The El-P album that actually lines up with the 2000s continuum that I'm attempting to establish is 2007's I'll Sleep When You're Dead. Like Demon Days, it employs diverse guests in service of cross-genre experiments—members of El's immediate underground rap circle like Lif, Aesop Rock, Mr. Len, Cage, Tame One, Camu Tao, Slug, and Murs show up, but so do The Mars Volta, Chavez's Matt Sweeney, Glassjaw's Daryl Palumbo, Cat Power, and goddamn Trent Reznor and Atticus Ross. El's local identity is still a crucial component, from mentions of "Mayor Doomberg" to near-constant sonic callbacks to late '80s touchstones like Public Enemy and Boogie Down Productions, but it's married to a more fictitious framework. On "Habeas Corpses (Draconian Love)," for instance, El plays a guard on a prison-transport spacecraft that falls in love with one of his inmates.
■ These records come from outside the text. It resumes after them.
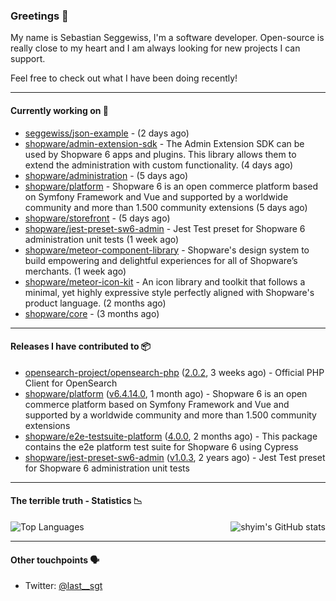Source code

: ### Greetings 👋

My name is Sebastian Seggewiss, I'm a software developer.
Open-source is really close to my heart and I am always looking for new projects I can support.

Feel free to check out what I have been doing recently!

---

#### Currently working on 💪

- [seggewiss/json-example](https://github.com/seggewiss/json-example) -  (2 days ago)
- [shopware/admin-extension-sdk](https://github.com/shopware/admin-extension-sdk) - The Admin Extension SDK can be used by Shopware 6 apps and plugins. This library allows them to extend the administration with custom functionality. (4 days ago)
- [shopware/administration](https://github.com/shopware/administration) -  (5 days ago)
- [shopware/platform](https://github.com/shopware/platform) - Shopware 6 is an open commerce platform based on Symfony Framework and Vue and supported by a worldwide community and more than 1.500 community extensions (5 days ago)
- [shopware/storefront](https://github.com/shopware/storefront) -  (5 days ago)
- [shopware/jest-preset-sw6-admin](https://github.com/shopware/jest-preset-sw6-admin) - Jest Test preset for Shopware 6 administration unit tests (1 week ago)
- [shopware/meteor-component-library](https://github.com/shopware/meteor-component-library) - Shopware&#39;s design system to build empowering and delightful experiences for all of Shopware’s merchants. (1 week ago)
- [shopware/meteor-icon-kit](https://github.com/shopware/meteor-icon-kit) - An icon library and toolkit that follows a minimal, yet highly expressive style perfectly aligned with Shopware&#39;s product language. (2 months ago)
- [shopware/core](https://github.com/shopware/core) -  (3 months ago)

---

#### Releases I have contributed to 📦

- [opensearch-project/opensearch-php](https://github.com/opensearch-project/opensearch-php) ([2.0.2](https://github.com/opensearch-project/opensearch-php/releases/tag/2.0.2), 3 weeks ago) - Official PHP Client for OpenSearch
- [shopware/platform](https://github.com/shopware/platform) ([v6.4.14.0](https://github.com/shopware/platform/releases/tag/v6.4.14.0), 1 month ago) - Shopware 6 is an open commerce platform based on Symfony Framework and Vue and supported by a worldwide community and more than 1.500 community extensions
- [shopware/e2e-testsuite-platform](https://github.com/shopware/e2e-testsuite-platform) ([4.0.0](https://github.com/shopware/e2e-testsuite-platform/releases/tag/4.0.0), 2 months ago) - This package contains the e2e platform test suite for Shopware 6 using Cypress
- [shopware/jest-preset-sw6-admin](https://github.com/shopware/jest-preset-sw6-admin) ([v1.0.3](https://github.com/shopware/jest-preset-sw6-admin/releases/tag/v1.0.3), 2 years ago) - Jest Test preset for Shopware 6 administration unit tests

---

#### The terrible truth - Statistics 📉

<img align="right" alt="shyim's GitHub stats" src="https://github-readme-stats.vercel.app/api?username=seggewiss&count_private=1&show_icons=true&" />

![Top Languages](https://github-readme-stats.vercel.app/api/top-langs/?username=seggewiss)

---

#### Other touchpoints 🗣

- Twitter: [@last__sgt](https://twitter.com/last__sgt)
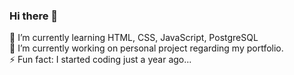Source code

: ### Hi there 👋

<!--
**Abhijeet-KC/Abhijeet-KC** is a ✨ _special_ ✨ repository because its `README.md` (this file) appears on your GitHub profile.

Here are some ideas to get you started:

 🔭 I’m currently working on personal project regarding my portfolio.
 🌱 I’m currently learning HTML, CSS, JavaScript, PostgreSQL
- 👯 I’m looking to collaborate on ...
- 🤔 I’m looking for help with ...
- 💬 Ask me about ...
- 📫 How to reach me: ...
- 😄 Pronouns: ...
⚡ Fun fact: I started coding just a year ago...
-->
 🌱 I’m currently learning HTML, CSS, JavaScript, PostgreSQL <br/>
 🔭 I’m currently working on personal project regarding my portfolio. <br/>
 ⚡ Fun fact: I started coding just a year ago...
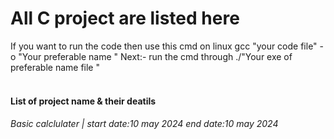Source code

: <h1>All C project are listed here </h1>

If you want to run the code then use this cmd on linux gcc "your code file" -o "Your preferable name "
Next:- run the cmd through ./"Your exe of preferable name file "<br>
<br><h4>List of project name & their deatils </h4>
<h6>Basic calclulater | start date:10 may 2024 end date:10 may 2024</h6>
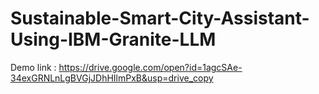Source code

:# Sustainable-Smart-City-Assistant-Using-IBM-Granite-LLM

 Demo link : https://drive.google.com/open?id=1agcSAe-34exGRNLnLgBVGjJDhHIlmPxB&usp=drive_copy
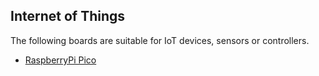 ## Internet of Things

The following boards are suitable for IoT devices, sensors or controllers.

- [RaspberryPi Pico](/boards/raspberrypi-pico.md)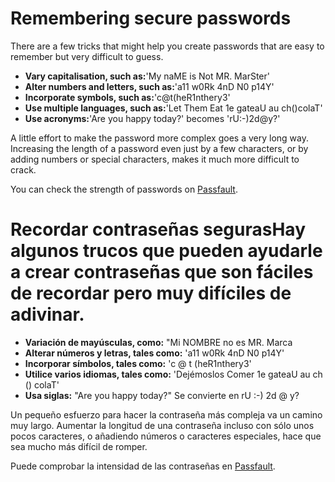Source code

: [Title]: # (Recordando contraseñas seguras)
[Difficulty]: # (Principiante)
[Order]: # (7)

# Remembering secure passwords

There are a few tricks that might help you create passwords that are easy to remember but very difficult to guess.

*   **Vary capitalisation, such as:**'My naME is Not MR. MarSter'
*   **Alter numbers and letters, such as:**'a11 w0Rk 4nD N0 p14Y'
*   **Incorporate symbols, such as:**'c@t(heR1nthery3'
*   **Use multiple languages, such as:**'Let Them Eat 1e gateaU au ch()colaT'
*   **Use acronyms:**'Are you happy today?' becomes 'rU:-)2d@y?'

A little effort to make the password more complex goes a very long way. Increasing the length of a password even just by a few characters, or by adding numbers or special characters, makes it much more difficult to crack.

You can check the strength of passwords on [Passfault](https://passfault.appspot.com/password_strength.html).

# Recordar contraseñas segurasHay algunos trucos que pueden ayudarle a crear contraseñas que son fáciles de recordar pero muy difíciles de adivinar.

*	**Variación de mayúsculas, como:** "Mi NOMBRE no es MR. Marca
*	**Alterar números y letras, tales como:** 'a11 w0Rk 4nD N0 p14Y'
*	**Incorporar símbolos, tales como:** 'c @ t (heR1nthery3'
*	**Utilice varios idiomas, tales como:** 'Dejémoslos Comer 1e gateaU au ch () colaT'
*	**Usa siglas:** "Are you happy today?" Se convierte en rU :-) 2d @ y?

Un pequeño esfuerzo para hacer la contraseña más compleja va un camino muy largo. Aumentar la longitud de una contraseña incluso con sólo unos pocos caracteres, o añadiendo números o caracteres especiales, hace que sea mucho más difícil de romper.

Puede comprobar la intensidad de las contraseñas en [Passfault](https://passfault.appspot.com/password_strength.html).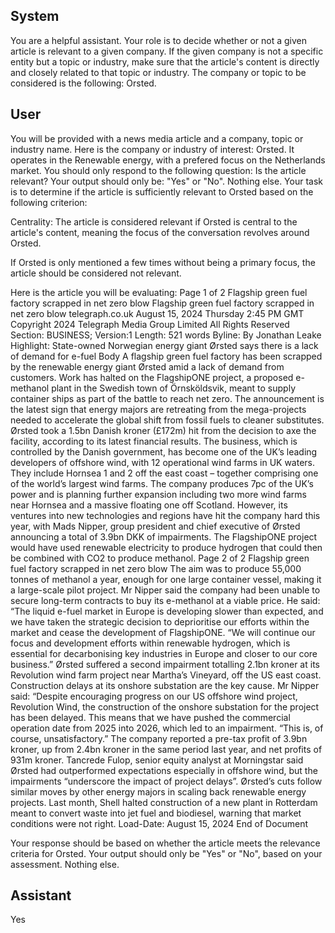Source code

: ## System

You are a helpful assistant. Your role is to decide whether or not a given article is relevant to a given company. If the given company is not a specific entity but a topic or industry, make sure that the article's content is directly and closely related to that topic or industry. The company or topic to be considered is the following: Orsted.

## User


You will be provided with a news media article and a company, topic or industry name. Here is the company or industry of interest: Orsted. It operates in the Renewable energy, with a prefered focus on the Netherlands market. You should only respond to the following question: Is the article relevant? Your output should only be: "Yes" or "No". Nothing else. Your task is to determine if the article is sufficiently relevant to Orsted based on the following criterion:

Centrality: The article is considered relevant if Orsted is central to the article's content, meaning the focus of the conversation revolves around Orsted.

If Orsted is only mentioned a few times without being a primary focus, the article should be considered not relevant.

Here is the article you will be evaluating: Page 1 of 2
Flagship green fuel factory scrapped in net zero blow
Flagship green fuel factory scrapped in net zero blow
telegraph.co.uk
August 15, 2024 Thursday 2:45 PM GMT
Copyright 2024 Telegraph Media Group Limited All Rights Reserved
Section: BUSINESS; Version:1
Length: 521 words
Byline: By Jonathan Leake
Highlight: State-owned Norwegian energy giant Ørsted says there is a lack of demand for e-fuel
Body
A flagship green fuel factory has been scrapped by the renewable energy giant Ørsted  amid a lack of demand 
from customers.
Work has halted on the FlagshipONE project, a proposed e-methanol plant in the Swedish town of Örnsköldsvik, 
meant to supply container ships as part of the battle to reach net zero.
The announcement is the latest sign that energy majors are retreating from the mega-projects needed to accelerate 
the global shift from fossil fuels to cleaner substitutes. 
Ørsted took a 1.5bn Danish kroner (£172m) hit from the decision to axe the facility, according to its latest financial 
results.
The business, which is controlled by the Danish government, has become one of the UK’s leading developers of 
offshore wind, with 12 operational wind farms in UK waters.
They include Hornsea 1 and 2 off the east coast – together comprising one of the world’s largest wind farms.
The company produces 7pc of the UK’s power and is planning further expansion including two more wind farms 
near Hornsea  and a massive floating one off Scotland.
However, its ventures into new technologies and regions have hit the company hard this year, with Mads Nipper, 
group president and chief executive of Ørsted announcing a total of 3.9bn DKK of impairments.
The FlagshipONE project would have used renewable electricity to produce hydrogen that could then be combined 
with CO2 to produce methanol.
Page 2 of 2
Flagship green fuel factory scrapped in net zero blow
The aim was to produce 55,000 tonnes of methanol a year, enough for one large container vessel, making it a 
large-scale pilot project.
Mr Nipper said the company had been unable to secure long-term contracts to buy its e-methanol at a viable price.
He said: “The liquid e-fuel market in Europe is developing slower than expected, and we have taken the strategic 
decision to deprioritise our efforts within the market and cease the development of FlagshipONE.
“We will continue our focus and development efforts within renewable hydrogen, which is essential for 
decarbonising key industries in Europe and closer to our core business.”
Ørsted suffered a second impairment totalling 2.1bn kroner at its Revolution wind farm project near Martha’s 
Vineyard, off the US east coast. Construction delays at its onshore substation are the key cause.
Mr Nipper said: “Despite encouraging progress on our US offshore wind project, Revolution Wind, the construction 
of the onshore substation for the project has been delayed. This means that we have pushed the commercial 
operation date from 2025 into 2026, which led to an impairment.
“This is, of course, unsatisfactory.”
The company reported a pre-tax profit of 3.9bn kroner, up from 2.4bn kroner in the same period last year, and net 
profits of 931m kroner.
Tancrede Fulop, senior equity analyst at Morningstar said Ørsted had outperformed expectations especially in 
offshore wind, but the impairments “underscore the impact of project delays”.
Ørsted’s cuts follow similar moves by other energy majors in scaling back renewable energy projects.
Last month, Shell halted construction of a new plant in Rotterdam meant to convert waste into jet fuel and biodiesel, 
warning that market conditions were not right.
Load-Date: August 15, 2024
End of Document

Your response should be based on whether the article meets the relevance criteria for Orsted.
Your output should only be "Yes" or "No", based on your assessment. Nothing else.
            

## Assistant

Yes

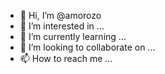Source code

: - 👋 Hi, I’m @amorozo
- 👀 I’m interested in ...
- 🌱 I’m currently learning ...
- 💞️ I’m looking to collaborate on ...
- 📫 How to reach me ...

<!---
amorozo/amorozo is a ✨ special ✨ repository because its `README.md` (this file) appears on your GitHub profile.
You can click the Preview link to take a look at your changes.
--->
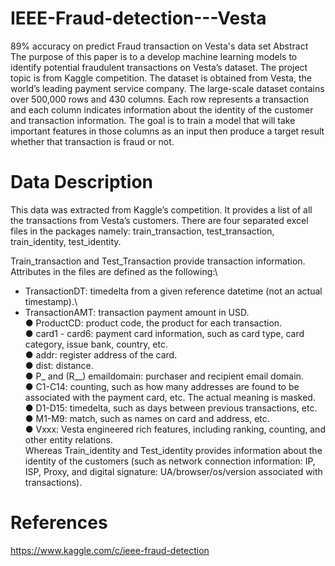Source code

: # IEEE-Fraud-detection---Vesta
89% accuracy on predict Fraud transaction on Vesta's data set
Abstract
The purpose of this paper is to a develop machine learning models to identify potential fraudulent transactions on Vesta’s dataset. 
The project topic is from Kaggle competition. The dataset is obtained from Vesta, the world’s leading payment service company. 
The large-scale dataset contains over 500,000 rows and 430 columns. Each row represents a transaction and each column indicates information about the identity of the customer and transaction information. The goal is to train a model that will take important features in those columns as an input then produce a target result whether that transaction is fraud or not.

# Data Description
This data was extracted from Kaggle’s competition. It provides a list of all the transactions from Vesta’s customers. There are four separated excel files in the packages namely: train_transaction, test_transaction, train_identity, test_identity. 
 
Train_transaction and Test_Transaction provide transaction information. Attributes in the files are defined as the following:\
* TransactionDT: timedelta from a given reference datetime (not an actual timestamp).\
* TransactionAMT: transaction payment amount in USD.\
●	ProductCD: product code, the product for each transaction.\
●	card1 - card6: payment card information, such as card type, card category, issue bank, country, etc.\
●	addr: register address of the card.\
●	dist: distance.\
●	P_ and (R__) emaildomain: purchaser and recipient email domain.\
●	C1-C14: counting, such as how many addresses are found to be associated with the payment card, etc. The actual meaning is masked.\
●	D1-D15: timedelta, such as days between previous transactions, etc.\
●	M1-M9: match, such as names on card and address, etc.\
●	Vxxx: Vesta engineered rich features, including ranking, counting, and other entity relations. \
Whereas Train_identity and Test_identity provides information about the identity of the customers (such as network connection information: IP, ISP, Proxy, and digital signature: UA/browser/os/version associated with transactions). 


# References
https://www.kaggle.com/c/ieee-fraud-detection
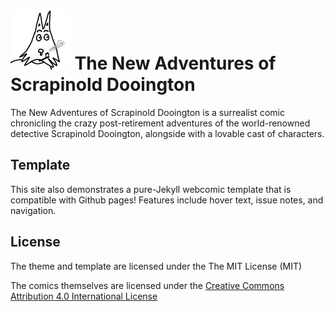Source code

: # ![Scrapilogo](images/favicons/favicon-96x96.png) The New Adventures of Scrapinold Dooington


The New Adventures of Scrapinold Dooington is a surrealist comic chronicling the crazy post-retirement adventures of the world-renowned detective Scrapinold Dooington, alongside with a lovable cast of characters.

## Template

This site also demonstrates a pure-Jekyll webcomic template that is compatible with Github pages! Features include hover text, issue notes, and navigation. 

## License
The theme and template are licensed under the The MIT License (MIT)

The comics themselves are licensed under the [Creative Commons Attribution 4.0 International License](http://creativecommons.org/licenses/by/4.0/)

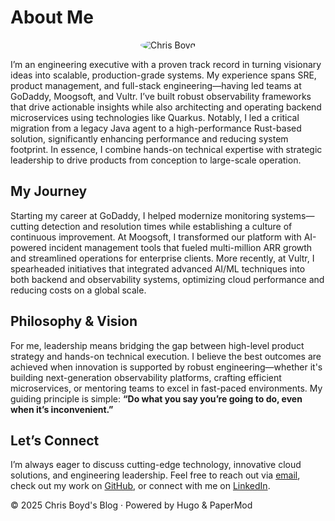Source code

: # About Me

<div style="text-align: center;">
  <img src="/images/photo-037.jpg" alt="Chris Boyd" style="max-width: 200px; border-radius: 50%;">
</div>

I’m an engineering executive with a proven track record in turning visionary ideas into scalable, production-grade systems. My experience spans SRE, product management, and full-stack engineering—having led teams at GoDaddy, Moogsoft, and Vultr. I’ve built robust observability frameworks that drive actionable insights while also architecting and operating backend microservices using technologies like Quarkus. Notably, I led a critical migration from a legacy Java agent to a high-performance Rust-based solution, significantly enhancing performance and reducing system footprint. In essence, I combine hands-on technical expertise with strategic leadership to drive products from conception to large-scale operation.

## My Journey

Starting my career at GoDaddy, I helped modernize monitoring systems—cutting detection and resolution times while establishing a culture of continuous improvement. At Moogsoft, I transformed our platform with AI-powered incident management tools that fueled multi-million ARR growth and streamlined operations for enterprise clients. More recently, at Vultr, I spearheaded initiatives that integrated advanced AI/ML techniques into both backend and observability systems, optimizing cloud performance and reducing costs on a global scale.

## Philosophy & Vision

For me, leadership means bridging the gap between high-level product strategy and hands-on technical execution. I believe the best outcomes are achieved when innovation is supported by robust engineering—whether it's building next-generation observability platforms, crafting efficient microservices, or mentoring teams to excel in fast-paced environments. My guiding principle is simple: **“Do what you say you’re going to do, even when it’s inconvenient.”**

## Let’s Connect

I’m always eager to discuss cutting-edge technology, innovative cloud solutions, and engineering leadership. Feel free to reach out via [email](mailto:chrisboyd@gmail.com), check out my work on [GitHub](https://github.com/kojikeneda), or connect with me on [LinkedIn](https://www.linkedin.com/in/chris-boyd-365b2220/).

© 2025 Chris Boyd's Blog · Powered by Hugo & PaperMod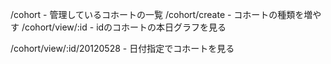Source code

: /cohort - 管理しているコホートの一覧
/cohort/create - コホートの種類を増やす
/cohort/view/:id - idのコホートの本日グラフを見る

/cohort/view/:id/20120528 - 日付指定でコホートを見る
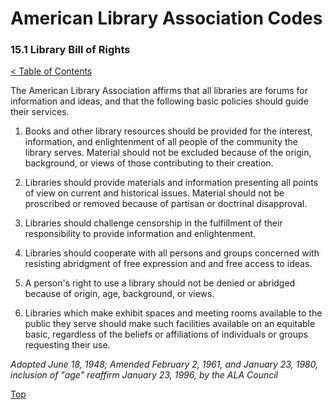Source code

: [0]: ../README.md
[15.1]: library-bill-of-rights.md

# American Library Association Codes
### 15.1 Library Bill of Rights
[< Table of Contents][0]

The American Library Association affirms that all libraries are forums for information and ideas, and that the following basic policies should guide their services.

1. Books and other library resources should be provided for the interest, information, and enlightenment of all people of the community the library serves. Material should not be excluded because of the origin, background, or views of those contributing to their creation.

2. Libraries should provide materials and information presenting all points of view on current and historical issues. Material should not be proscribed or removed because of partisan or doctrinal disapproval.

3. Libraries should challenge censorship in the fulfillment of their responsibility to provide information and enlightenment.

4. Libraries should cooperate with all persons and groups concerned with resisting abridgment of free expression and and free access to ideas.

5. A person's right to use a library should not be denied or abridged because of origin, age, background, or views.

6. Libraries which make exhibit spaces and meeting rooms available to the public they serve should make such facilities available on an equitable basic, regardless of the beliefs or affiliations of individuals or groups requesting their use.

*Adopted June 18, 1948; Amended February 2, 1961, and January 23, 1980, inclusion of "age" reaffirm January 23, 1996, by the ALA Council*

[Top][15.1]
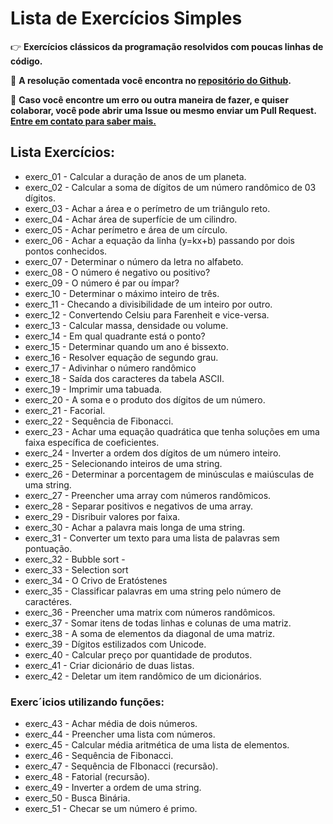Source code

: # Lista de Exercícios Simples

:point_right: __Exercícios clássicos da programação resolvidos com poucas linhas de código.__

:eyes: __A resolução comentada você encontra no [repositório do Github](https://github.com/Univesp-Computacao/algoritmos-programacao-computadores-I-e-II).__

:muscle: __Caso você encontre um erro ou outra maneira de fazer, e quiser colaborar, você pode abrir uma Issue ou mesmo enviar um Pull Request. [Entre em contato para saber mais.](https://t.me/+9ls6SK68QdhlNmZh)__

## Lista Exercícios:
- exerc_01 - Calcular a duração de anos de um planeta.
- exerc_02 - Calcular a soma de dígitos de um número randômico de 03 dígitos.
- exerc_03 - Achar a área e o perímetro de um triângulo reto.
- exerc_04 - Achar área de superfície de um cilindro.
- exerc_05 - Achar perímetro e área de um círculo.
- exerc_06 - Achar a equação da linha (y=kx+b) passando por dois pontos conhecidos.
- exerc_07 - Determinar o número da letra no alfabeto.
- exerc_08 - O número é negativo ou positivo?
- exerc_09 - O número é par ou ímpar?
- exerc_10 - Determinar o máximo inteiro de três.
- exerc_11 - Checando a divisibilidade de um inteiro por outro.
- exerc_12 - Convertendo Celsiu para Farenheit e vice-versa.
- exerc_13 - Calcular massa, densidade ou volume.
- exerc_14 - Em qual quadrante está o ponto?
- exerc_15 - Determinar quando um ano é bissexto.
- exerc_16 - Resolver equação de segundo grau.
- exerc_17 - Adivinhar o número randômico
- exerc_18 - Saída dos caracteres da tabela ASCII.
- exerc_19 - Imprimir uma tabuada. 
- exerc_20 - A soma e o produto dos dígitos de um número.
- exerc_21 - Facorial.
- exerc_22 - Sequência de Fibonacci.
- exerc_23 - Achar uma equação quadrática que tenha soluções em uma faixa específica de coeficientes.
- exerc_24 - Inverter a ordem dos dígitos de um número inteiro.
- exerc_25 - Selecionando inteiros de uma string.
- exerc_26 - Determinar a porcentagem de minúsculas e maiúsculas de uma string.
- exerc_27 - Preencher uma array com números randômicos.
- exerc_28 - Separar positivos e negativos de uma array.
- exerc_29 - Disribuir valores por faixa.
- exerc_30 - Achar a palavra mais longa de uma string.
- exerc_31 - Converter um texto para uma lista de palavras sem pontuação.
- exerc_32 - Bubble sort - 
- exerc_33 - Selection sort
- exerc_34 - O Crivo de Eratóstenes
- exerc_35 - Classificar palavras em uma string pelo número de caractéres.
- exerc_36 - Preencher uma matrix com números randômicos.
- exerc_37 - Somar itens de todas linhas e colunas de uma matriz.
- exerc_38 - A soma de elementos da diagonal de uma matriz.
- exerc_39 - Dígitos estilizados com Unicode.
- exerc_40 - Calcular preço por quantidade de produtos.
- exerc_41 - Criar dicionário de duas listas.
- exerc_42 - Deletar um item randômico de um dicionários.

### Exerc´icios utilizando funções:
- exerc_43 - Achar média de dois números.
- exerc_44 - Preencher uma lista com números.
- exerc_45 - Calcular média aritmética de uma lista de elementos.
- exerc_46 - Sequência de Fibonacci.
- exerc_47 - Sequência de FIbonacci (recursão).
- exerc_48 - Fatorial (recursão).
- exerc_49 - Inverter a ordem de uma string.
- exerc_50 - Busca Binária.
- exerc_51 - Checar se um número é primo. 


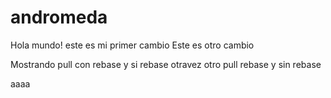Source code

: # andromeda
Hola mundo! este es mi primer cambio
Este es otro cambio

Mostrando pull con rebase y si rebase
otravez otro pull rebase y sin rebase

aaaa

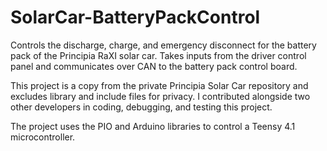 # SolarCar-BatteryPackControl

Controls the discharge, charge, and emergency disconnect for the battery pack of the Principia RaXI solar car. Takes inputs from the driver control panel and communicates over CAN to the battery pack control board.

This project is a copy from the private Principia Solar Car repository and excludes library and include files for privacy. I contributed alongside two other developers in coding, debugging, and testing this project.

The project uses the PIO and Arduino libraries to control a Teensy 4.1 microcontroller.
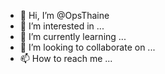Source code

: - 👋 Hi, I’m @OpsThaine
- 👀 I’m interested in ...
- 🌱 I’m currently learning ...
- 💞️ I’m looking to collaborate on ...
- 📫 How to reach me ...

<!---
OpsThaine/OpsThaine is a ✨ special ✨ repository because its `README.md` (this file) appears on your GitHub profile.
You can click the Preview link to take a look at your changes.
--->
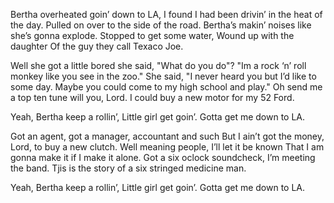 Bertha overheated goin’ down to LA,
I found I had been drivin’ in the heat of the day.
Pulled on over to the side of the road.
Bertha’s makin’ noises like she’s gonna explode.
Stopped to get some water,
Wound up with the daughter
Of the guy they call Texaco Joe.

Well she got a little bored she said, "What do you do"?
"Im a rock ‘n’ roll monkey like you see in the zoo."
She said, "I never heard you but I’d like to some day.
Maybe you could come to my high school and play."
Oh send me a top ten tune will you, Lord.
I could buy a new motor for my 52 Ford.

Yeah, Bertha keep a rollin’,
Little girl get goin’.
Gotta get me down to LA.

Got an agent, got a manager, accountant and such
But I ain’t got the money, Lord, to buy a new clutch.
Well meaning people, I’ll let it be known
That I am gonna make it if I make it alone.
Got a six oclock soundcheck, I’m meeting the band.
Tjis is the story of a six stringed medicine man.

Yeah, Bertha keep a rollin’,
Little girl get goin’.
Gotta get me down to LA.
It makes sense that independent rap acts like Deltron and El-P were able (and inspired) to address real-world turmoil by jumping down sci-fi rabbit holes. The fact that this aesthetic spilled over into the mainstream is more surprising. Given his success with Blur, Damon Albarn essentially had carte blanche when he inked Gorillaz' contracts with Parlophone in the UK and Virgin in the US, further reinforced by the unexpected commercial performance of the 2001 debut album.

~~

In 2006, Demon Days producer Danger Mouse joined forces with Atlanta singer/rapper Cee-Lo Green, a veteran of the beloved group Goodie Mob who had recently released a couple of unsuccessful solo albums. Neither one was a household name, but once a demo of a collaboration called "Crazy" started gathering buzz, the duo were quickly scooped up by Downtown Records. Released under the moniker Gnarls Barkley, "Crazy" became (I would argue) the iconic song of Summer 2006. It may have only finished at #7 on Billboard's year-end list of singles, but it charted in 24 countries, and its nine-week reign at the top of the UK Singles Chart made it the country's longest-tenured #1 in over a decade.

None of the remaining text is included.